When most people think of Warren Buffett, they think of money. Though Buffett's father was a congressman and a stockbroker, young Warren became a billionaire all on his own. Those who wish to emulate his success should focus on Buffett's process.
Education was a major part of Warren Buffett’s process, but that education was not confined to the four walls of a school classroom. His most important lessons came from first-hand experience. (See: "Warren Buffett's History in School.")
Buffett was born on Aug. 30, 1930, at the beginning of the Great Depression. Just before Buffett’s first birthday, the bank where his father worked, and that held their family savings, closed. Buffett was witness to the hardship that his family underwent in the Great Depression. His mother, Leila, would sometimes skip dinner to give his father a full portion, and she occasionally skipped church and tithing to afford a pound of coffee.
Buffett's financial ambition emerged early, such as when he declared during a family dinner that he would jump off the tallest building in his hometown if he wasn't a millionaire by 30. When asked why he was so driven to make money, Buffett replied, “It is not that I want money, it is the fun of making money and watching it grow.”
Investing in the Blood
Buffett seems to have inherited his mathematical genius from his mother, who had a head for numbers. Buffett is famous for being able perform lengthy calculations correctly in his head.
It is often said that you judge a person by his spending habits, and frugality runs in the Buffett family. Warren’s father, Howard Buffett, was an idealistic and religious man. It is said young Warren’s life revolved around his father, who would recite to him a favorite maxim from Ralph Waldo Emerson: “The great man is he who in the midst of the crowd keeps with perfect sweetness the independence of solitude.”
When inflation started to accelerate after World War II, Warren’s father bought tangible assets like gold coins, a crystal chandelier and sterling silver flatware. He stocked up on canned food and purchased a farm. His paternal influence may be the foundation of Warren Buffett's preference of tangible over intangible assets. Like his father, Warren Buffett understands the perils of inflation and opportunistic buying. Perhaps this is why Warren Buffett's investment philosophy prefers businesses that have tangible assets and proven earning power.
Buffett worked at his grandfather’s grocery store and said that he learned the values of honesty, punctuality, discipline, hard work and good behavior, as well as the tricks of retail business, at his grandfather's feet.
Both Leila and Howard Buffett were involved in newspaper businesses at various times in their careers, which may be a clue to Buffett's engaging epistolary style and his knowledge of the nuances of the newspaper industry.
The Education Of Warren Buffett
Beyond Numbers, a Search for Patterns
When Buffett was young, he and his friend Russell would record the license numbers of passing cars. In the evening, they would sit counting how often each letter appeared and filling entire scrapbooks with numbers. At nine years old, they would count discarded bottle caps from soda machines to get an idea of which brand had the highest sales. These games honed Buffett's analytical skills and shaped his brain into an ersatz business database.
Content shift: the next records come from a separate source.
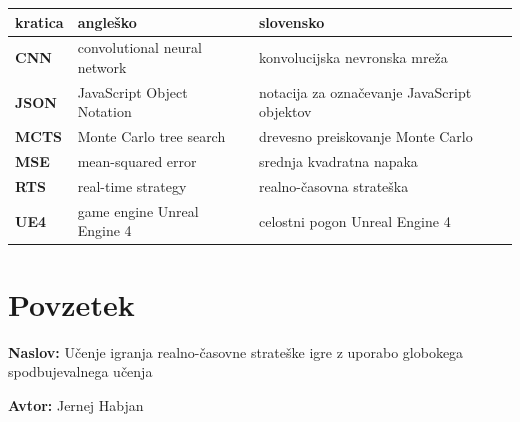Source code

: \documentclass[a4paper, 12pt]{book}
\newcommand{\ttitle}{Učenje igranja realno-časovne strateške igre z uporabo globokega spodbujevalnega učenja}
\newcommand{\tauthor}{Jernej Habjan}
\newcommand{\clearemptydoublepage}{\newpage{\pagestyle{empty}\cleardoublepage}}
\begin{document}

\noindent\begin{tabular}{p{}|p{}|p{}}    %
	{\bf kratica} & {\bf angleško} & {\bf slovensko} \\ \hline
	{\bf CNN}  & convolutional neural network & konvolucijska nevronska mreža \\
	{\bf JSON} & JavaScript Object Notation & notacija za označevanje JavaScript objektov \\
	{\bf MCTS} & Monte Carlo tree search & drevesno preiskovanje Monte Carlo \\
	{\bf MSE}  & mean-squared error & srednja kvadratna napaka \\
	{\bf RTS}  & real-time strategy & realno-časovna strateška\\
	{\bf UE4}  & game engine Unreal Engine 4 & celostni pogon Unreal Engine 4 \\
\end{tabular}


\clearemptydoublepage

\chapter*{Povzetek}

\noindent\textbf{Naslov:} \ttitle
\bigskip

\noindent\textbf{Avtor:} \tauthor
\bigskip
\end{document}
Creating Something From Nothing
When Warren was young, he gathered friends and recruited pals to join him in his money-making schemes. He and his crew scavenged for erroneously discarded winning tickets at the race track. He enlisted half the neighborhood to gather used golf balls that he organized by brand and price, which he then sold for a profit.
Buffett's Entrepreneurial Spirit
When he was six years old, Buffett bought a six-pack of Coca-Cola bottles and sold them individually at a picnic for a nickel profit. He would later buy packs of Coke from his grandfather’s grocery and sell the individual bottles in the neighborhood door-to-door during the summer. He set up a lemonade stand in front of his friend Russell’s house. He ran a horse handicapping sheet called “stable boy selection” and sold them for 25 cents each.
When he was delivering 500 newspapers a day in Washington, D.C., he developed an efficient route that took only a little over an hour to complete. In a complex called Westchester Apartments, he would throw half of the papers on the fourth floor and rest on the top and then go floor by floor on foot sliding the papers in front of each apartment. He figured that he could increase his profit by adding to his product line, so Buffett found a way to sell magazines to his newspaper subscribers. The trick was to sell subscriptions as they were about to expire, and it was easy to find the date of the subscription expiry by tearing off the address label. He turned his paper route into a thriving business that earned $175 a month (more than $3,000 in today's dollars).
Buffett also setup a pinball game business by buying second-hand pinball machines between $25 to $75 and placing them in barber shops. Fearing that the pinball operation was controlled by the mob, he kept his operation small. These business ventures taught him practical business lessons, like convenience and service can fetch higher prices, location is everything, efficiency determines profit margins and the practical limitations of scalability for a business.
The Bottom Line
Buffett's success wasn't magic. It was the product of a lifetime of careful observation and shrewd analysis. With the help of his parents and his community, Buffett's natural talents evolved through trial and error to create a phenomenal success.